Senior officials told the New York Times and Politico that the president would soon make a major speech where he would be much more specific about what elements he considers essential for health care reform. According to Politico’s Mike Allen, one aide said, “We have been saying all along that the most important part of this debate is not the public option, but rather ensuring choice and competition. There are lots of different ways to get there.”
At the breakfast, Trumka was critical of how Democrats have handled health reform negotiations. “I am sorry to say the Republicans have offered nothing and the Democrats sort of negotiated with themselves for a little while,” he said.
While taking a tougher line on the public option, Trumka defended President Obama at a time when his approval ratings have slipped sharply. In the Real Clear Politics average of major poll ratings, Mr.
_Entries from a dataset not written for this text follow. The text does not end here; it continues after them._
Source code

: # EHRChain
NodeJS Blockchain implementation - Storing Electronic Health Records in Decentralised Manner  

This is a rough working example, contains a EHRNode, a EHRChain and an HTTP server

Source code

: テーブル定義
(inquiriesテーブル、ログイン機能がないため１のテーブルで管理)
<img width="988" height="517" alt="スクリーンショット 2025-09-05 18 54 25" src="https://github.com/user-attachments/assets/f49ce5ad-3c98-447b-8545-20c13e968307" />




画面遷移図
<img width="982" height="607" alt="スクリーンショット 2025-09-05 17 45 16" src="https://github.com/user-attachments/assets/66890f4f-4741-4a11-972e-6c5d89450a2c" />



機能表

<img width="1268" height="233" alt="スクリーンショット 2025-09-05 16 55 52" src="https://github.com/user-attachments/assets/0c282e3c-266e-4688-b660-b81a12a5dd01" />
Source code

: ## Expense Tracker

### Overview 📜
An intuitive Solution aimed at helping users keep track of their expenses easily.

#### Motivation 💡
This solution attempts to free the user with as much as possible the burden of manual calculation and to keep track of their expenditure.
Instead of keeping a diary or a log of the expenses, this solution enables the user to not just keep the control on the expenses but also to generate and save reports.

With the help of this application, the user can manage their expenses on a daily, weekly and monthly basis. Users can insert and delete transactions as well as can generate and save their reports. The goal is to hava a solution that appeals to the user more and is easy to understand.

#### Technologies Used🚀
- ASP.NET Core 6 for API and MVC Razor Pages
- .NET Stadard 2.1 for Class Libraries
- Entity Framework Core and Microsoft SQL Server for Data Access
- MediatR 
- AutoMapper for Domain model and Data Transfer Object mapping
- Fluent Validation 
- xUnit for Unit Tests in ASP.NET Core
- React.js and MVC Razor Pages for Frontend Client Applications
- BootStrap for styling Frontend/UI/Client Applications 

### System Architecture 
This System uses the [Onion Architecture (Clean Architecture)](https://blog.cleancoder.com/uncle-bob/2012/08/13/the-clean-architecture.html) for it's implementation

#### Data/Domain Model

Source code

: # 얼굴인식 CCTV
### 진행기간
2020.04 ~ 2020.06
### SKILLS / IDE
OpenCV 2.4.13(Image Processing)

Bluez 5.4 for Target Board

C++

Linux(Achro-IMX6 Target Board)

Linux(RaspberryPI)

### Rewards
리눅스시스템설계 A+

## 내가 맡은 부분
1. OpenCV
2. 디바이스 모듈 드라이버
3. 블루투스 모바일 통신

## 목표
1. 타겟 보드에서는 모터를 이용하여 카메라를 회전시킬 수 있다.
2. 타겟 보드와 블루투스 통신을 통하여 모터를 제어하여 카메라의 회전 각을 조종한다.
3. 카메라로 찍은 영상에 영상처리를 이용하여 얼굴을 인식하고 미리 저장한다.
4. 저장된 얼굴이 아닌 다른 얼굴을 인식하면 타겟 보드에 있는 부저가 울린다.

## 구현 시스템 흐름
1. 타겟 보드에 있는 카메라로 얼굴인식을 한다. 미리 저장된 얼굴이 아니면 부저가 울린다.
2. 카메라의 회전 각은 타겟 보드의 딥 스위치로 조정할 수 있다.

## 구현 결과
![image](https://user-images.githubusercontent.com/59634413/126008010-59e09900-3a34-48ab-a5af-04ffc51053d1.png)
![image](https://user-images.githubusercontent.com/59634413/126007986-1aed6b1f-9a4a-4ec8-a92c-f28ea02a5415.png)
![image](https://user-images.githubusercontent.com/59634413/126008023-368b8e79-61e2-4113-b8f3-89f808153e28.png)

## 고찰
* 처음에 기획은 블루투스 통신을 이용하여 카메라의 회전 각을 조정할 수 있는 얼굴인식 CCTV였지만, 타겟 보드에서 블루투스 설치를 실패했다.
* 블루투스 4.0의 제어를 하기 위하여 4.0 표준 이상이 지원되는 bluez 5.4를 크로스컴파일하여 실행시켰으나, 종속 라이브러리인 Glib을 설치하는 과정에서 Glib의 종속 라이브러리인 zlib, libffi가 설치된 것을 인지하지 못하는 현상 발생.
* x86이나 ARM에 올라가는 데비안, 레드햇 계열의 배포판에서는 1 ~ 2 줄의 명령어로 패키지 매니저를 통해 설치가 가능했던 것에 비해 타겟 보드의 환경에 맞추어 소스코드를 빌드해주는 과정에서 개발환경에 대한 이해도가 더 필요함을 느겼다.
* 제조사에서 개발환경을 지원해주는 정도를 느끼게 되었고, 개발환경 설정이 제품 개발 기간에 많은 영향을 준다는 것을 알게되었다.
Obama has a 52.8 percent approval rating while 41.7 percent of the public disapprove of Obama's performance.
Obama gets an incomplete
Asked to grade the president’s work so far, Trumka said, “I think he gets an A for effort and an incomplete for results.”
Outgoing AFL-CIO President John Sweeney also spoke at the meeting with reporters. He said the greatest disappointment during the 14 years he served in the post was the 2005 split in which six major unions disaffiliated from the AFL-CIO. “There was no good reason for disaffiliation,” Sweeney said adding that negotiations to repair relations continue.
Bullish on labor legislation
As for his greatest satisfaction, Sweeney predicted passage both of health reform and the labor-backed Employee Free Choice Act which would make it easier to join a union.
“We are on the cusp of a national health care reform bill that will encompass much of what we have recommended. I think that we are going to see toward the end of the year an Employee Free Choice Act which would give workers a fair and just way to join a union if they want to have a union and to have collective bargaining and will eliminate all of the harassment and the intimidation that workers go through when they express any interest in joining a union," Sweeney said.